幸せそうな顔をみせて【完】
 こんなにも食欲がないのは初めてだったけど、それでも私は無理に食べるようなことはしなかった。今はただ、眠りたいとしか思わない。でも、ベッドに入ったからと言って、すぐに寝れるわけではなかった。さすがに二日目になると泣くことはなかったけど、それでも、ずっと副島新のことを考えていた。


 お酒の勢いを借りてのプロポーズだったけど、私はとっても嬉しかった。一緒に幸せになりたいと思ったし、それ以上に自分の中の恋心が実ったことも嬉しかった。でも、今はたった一週間しか経ってないのに奈落の底にいるように感じられる。


 あの時の言葉は嘘じゃないと思いたい。そう思いながら目を閉じると、エントランスのオートロックのインターフォンが鳴る。まだ、会社の人のエントランスの鍵が出来てないのかと思って、ゆっくりと起き上がり、画面を覗くと、そこには副島新の不機嫌そうな顔が映っている。


 時間は10時を過ぎたくらいの時間で、いつもなら寝るには早い時間。でも、今日はもう寝るだけの状態だった。

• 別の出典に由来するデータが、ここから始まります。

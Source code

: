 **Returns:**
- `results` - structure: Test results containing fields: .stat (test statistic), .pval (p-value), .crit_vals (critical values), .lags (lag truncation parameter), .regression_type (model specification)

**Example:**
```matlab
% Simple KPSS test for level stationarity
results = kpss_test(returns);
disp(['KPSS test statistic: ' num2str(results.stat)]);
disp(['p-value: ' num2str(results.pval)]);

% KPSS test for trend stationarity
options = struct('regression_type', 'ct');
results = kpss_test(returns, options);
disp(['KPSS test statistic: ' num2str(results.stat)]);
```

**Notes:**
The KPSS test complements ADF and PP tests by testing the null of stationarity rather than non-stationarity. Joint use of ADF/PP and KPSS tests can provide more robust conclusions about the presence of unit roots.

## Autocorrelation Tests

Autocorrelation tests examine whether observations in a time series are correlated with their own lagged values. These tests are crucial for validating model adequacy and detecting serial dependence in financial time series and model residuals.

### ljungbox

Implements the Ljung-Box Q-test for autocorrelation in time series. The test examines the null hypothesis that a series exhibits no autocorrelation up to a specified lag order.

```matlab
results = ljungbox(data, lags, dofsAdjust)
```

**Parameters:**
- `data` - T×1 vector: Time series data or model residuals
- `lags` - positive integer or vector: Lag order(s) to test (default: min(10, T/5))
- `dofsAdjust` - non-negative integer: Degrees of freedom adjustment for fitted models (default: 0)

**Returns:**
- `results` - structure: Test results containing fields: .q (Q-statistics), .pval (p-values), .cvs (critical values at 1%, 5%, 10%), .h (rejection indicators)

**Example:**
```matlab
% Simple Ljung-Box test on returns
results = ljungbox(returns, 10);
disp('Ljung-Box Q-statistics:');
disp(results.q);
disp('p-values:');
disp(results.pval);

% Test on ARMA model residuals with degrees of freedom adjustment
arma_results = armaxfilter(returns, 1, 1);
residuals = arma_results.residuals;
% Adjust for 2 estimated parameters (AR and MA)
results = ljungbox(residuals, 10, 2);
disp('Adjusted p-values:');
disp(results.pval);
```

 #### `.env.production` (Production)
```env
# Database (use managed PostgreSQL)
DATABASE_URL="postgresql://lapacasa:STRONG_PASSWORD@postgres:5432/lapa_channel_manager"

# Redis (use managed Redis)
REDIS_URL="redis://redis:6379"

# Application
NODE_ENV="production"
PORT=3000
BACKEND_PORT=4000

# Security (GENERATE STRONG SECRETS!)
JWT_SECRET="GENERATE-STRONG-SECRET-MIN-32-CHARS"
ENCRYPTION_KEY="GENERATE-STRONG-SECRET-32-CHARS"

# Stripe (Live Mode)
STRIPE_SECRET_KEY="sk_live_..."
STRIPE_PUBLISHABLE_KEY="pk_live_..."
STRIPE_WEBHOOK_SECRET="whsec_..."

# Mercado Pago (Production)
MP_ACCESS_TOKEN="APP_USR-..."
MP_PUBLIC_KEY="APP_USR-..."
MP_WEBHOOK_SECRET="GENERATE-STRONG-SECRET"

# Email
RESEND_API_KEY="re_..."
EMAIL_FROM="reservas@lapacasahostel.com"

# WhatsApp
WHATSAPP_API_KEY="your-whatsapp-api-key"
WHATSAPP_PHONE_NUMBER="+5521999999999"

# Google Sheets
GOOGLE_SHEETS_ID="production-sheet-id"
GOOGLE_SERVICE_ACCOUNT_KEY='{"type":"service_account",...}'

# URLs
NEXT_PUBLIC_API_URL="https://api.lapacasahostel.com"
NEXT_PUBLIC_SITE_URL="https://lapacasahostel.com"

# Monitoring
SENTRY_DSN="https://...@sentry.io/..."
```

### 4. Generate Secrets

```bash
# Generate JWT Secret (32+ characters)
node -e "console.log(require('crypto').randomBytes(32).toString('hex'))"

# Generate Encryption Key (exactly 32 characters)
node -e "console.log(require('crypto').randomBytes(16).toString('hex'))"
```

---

 不機嫌な顔でも見れたら嬉しいというのは私が好きだから。でも、会いたくないと思うのは私の細やかなプライドでもある。画面の奥では徐々にイライラしたような不機嫌さが増しているように見える。私はインターフォンの画面が消えるまでずっと副島新の顔を見つめていた。


 私に会いに来るのは…私が彼女との関係を知らないから。でも、私は二人で夜の街に消えるほど親密な関係だというのも直に見ている。そんな揺れる心のまま副島新に会う気にはならなかった。